I dress Madeleine the way I want to dress myself. But, one day, she will identify her own style. How should I hope she'll dress?

What is personal style and how does one develop it? Is style the absence of mainstream clothing, the avoidance of normalcy, the exception to the rule?

The calm whispers of dawn wake my daughter and I each morning. Fall's last licks of sunshine stroke our cheeks. We rise together, enjoy our first meal and then dress for the day.

For this little one, the ritual of clothing has already begun.

These mornings have caused me to think about the advent of personal style. Where does it begin for each of us?

As with most things in life, we follow role models—first, our parents.
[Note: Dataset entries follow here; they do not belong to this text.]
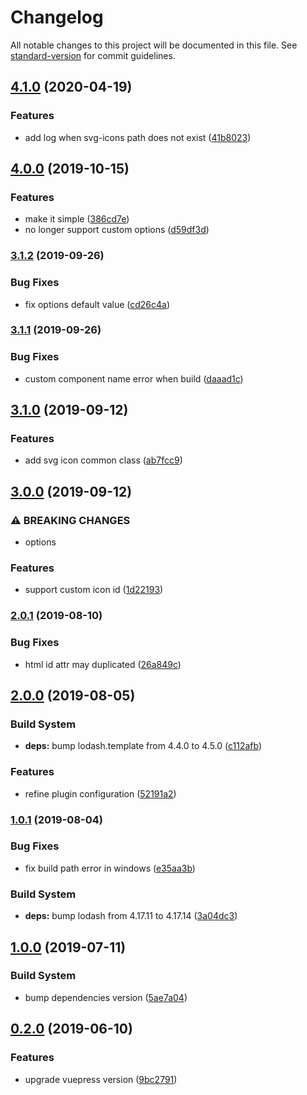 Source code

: # Changelog

All notable changes to this project will be documented in this file. See [standard-version](https://github.com/conventional-changelog/standard-version) for commit guidelines.

## [4.1.0](https://github.com/ntnyq/vuepress-plugin-svg-icons/compare/v4.0.0...v4.1.0) (2020-04-19)


### Features

* add log when svg-icons path does not exist ([41b8023](https://github.com/ntnyq/vuepress-plugin-svg-icons/commit/41b8023c890d93e3d12e92a364dc772650bd3340))

## [4.0.0](https://github.com/ntnyq/vuepress-plugin-svg-icons/compare/v3.1.2...v4.0.0) (2019-10-15)


### Features

* make it simple ([386cd7e](https://github.com/ntnyq/vuepress-plugin-svg-icons/commit/386cd7e))
* no longer support custom options ([d59df3d](https://github.com/ntnyq/vuepress-plugin-svg-icons/commit/d59df3d))

### [3.1.2](https://github.com/ntnyq/vuepress-plugin-svg-icons/compare/v3.1.1...v3.1.2) (2019-09-26)


### Bug Fixes

* fix options default value ([cd26c4a](https://github.com/ntnyq/vuepress-plugin-svg-icons/commit/cd26c4a))

### [3.1.1](https://github.com/ntnyq/vuepress-plugin-svg-icons/compare/v3.1.0...v3.1.1) (2019-09-26)


### Bug Fixes

* custom component name error when build ([daaad1c](https://github.com/ntnyq/vuepress-plugin-svg-icons/commit/daaad1c))

## [3.1.0](https://github.com/ntnyq/vuepress-plugin-svg-icons/compare/v3.0.0...v3.1.0) (2019-09-12)


### Features

* add svg icon common class ([ab7fcc9](https://github.com/ntnyq/vuepress-plugin-svg-icons/commit/ab7fcc9))

## [3.0.0](https://github.com/ntnyq/vuepress-plugin-svg-icons/compare/v2.0.1...v3.0.0) (2019-09-12)


### ⚠ BREAKING CHANGES

* options

### Features

* support custom icon id ([1d22193](https://github.com/ntnyq/vuepress-plugin-svg-icons/commit/1d22193))

### [2.0.1](https://github.com/ntnyq/vuepress-plugin-svg-icons/compare/v2.0.0...v2.0.1) (2019-08-10)


### Bug Fixes

* html id attr may duplicated ([26a849c](https://github.com/ntnyq/vuepress-plugin-svg-icons/commit/26a849c))

## [2.0.0](https://github.com/ntnyq/vuepress-plugin-svg-icons/compare/v1.0.1...v2.0.0) (2019-08-05)


### Build System

* **deps:** bump lodash.template from 4.4.0 to 4.5.0 ([c112afb](https://github.com/ntnyq/vuepress-plugin-svg-icons/commit/c112afb))


### Features

* refine plugin configuration ([52191a2](https://github.com/ntnyq/vuepress-plugin-svg-icons/commit/52191a2))



### [1.0.1](https://github.com/ntnyq/vuepress-plugin-svg-icons/compare/v1.0.0...v1.0.1) (2019-08-04)


### Bug Fixes

* fix build path error in windows ([e35aa3b](https://github.com/ntnyq/vuepress-plugin-svg-icons/commit/e35aa3b))


### Build System

* **deps:** bump lodash from 4.17.11 to 4.17.14 ([3a04dc3](https://github.com/ntnyq/vuepress-plugin-svg-icons/commit/3a04dc3))



## [1.0.0](https://github.com/ntnyq/vuepress-plugin-svg-icons/compare/v0.2.0...v1.0.0) (2019-07-11)


### Build System

* bump dependencies version ([5ae7a04](https://github.com/ntnyq/vuepress-plugin-svg-icons/commit/5ae7a04))



## [0.2.0](https://github.com/ntnyq/vuepress-plugin-svg-icons/compare/v0.1.2...v0.2.0) (2019-06-10)


### Features

* upgrade vuepress version ([9bc2791](https://github.com/ntnyq/vuepress-plugin-svg-icons/commit/9bc2791))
My mother has always dressed with what one could call pizzazz. She'd don multi-coloured pant suits for galas, black dresses emblazoned with Aboriginal designs for fundraisers and her trademark fire red glasses to teach cooking class at my middle school. When I was a teenager, her fashion choices unnerved me. I was afraid that her distinctive style would doom me to social excommunication, but to my surprise, she was dubbed the "cool mom" in the hallways. My mom was different. She wasn't cut from the same Mommy cloth. She was unique, she had presence, and the students were drawn to it.

Without a conscious thought, I followed in her footsteps. She was, after all, my example. My mom dared in her personal style, and so have I, I like to think. Establishing my own style began with second-hand binges on torn jeans and band T-shirts (a particular favourite: my Primus's "Sailing the seas of cheese" tee), but it ended with the racks of the local and handmade. I followed in my mother's footsteps, and my daughter Madeleine, I can only expect, will do the same.

But for now, my child at a meagre seven weeks is at the hands of her mother. It is cold outside so we dress sensibly, but it is nearly impossible to avoid dressing my daughter for my own pleasure. Sure, she needs comfort, but not at the expense of visual appeal. For the feet: darling charcoal boots made from New Zealand rabbit's wool. For the legs: chocolate brown leggings from a friend in the United Kingdom. For the body: a mint green, robin's egg blue and pink polka-dotted onesie that subtly hints at her gender. And for the head: a handcrafted cap, adorned with vintage ribbon and buttons, made with love by a particularly crafty friend.

Madeleine Crook

I dress Madeleine the way I want to dress myself. But, one day, she will identify her own style. I have been asking myself (mostly as a result of writing this column), when it comes time, how do I hope Madeleine will choose to dress?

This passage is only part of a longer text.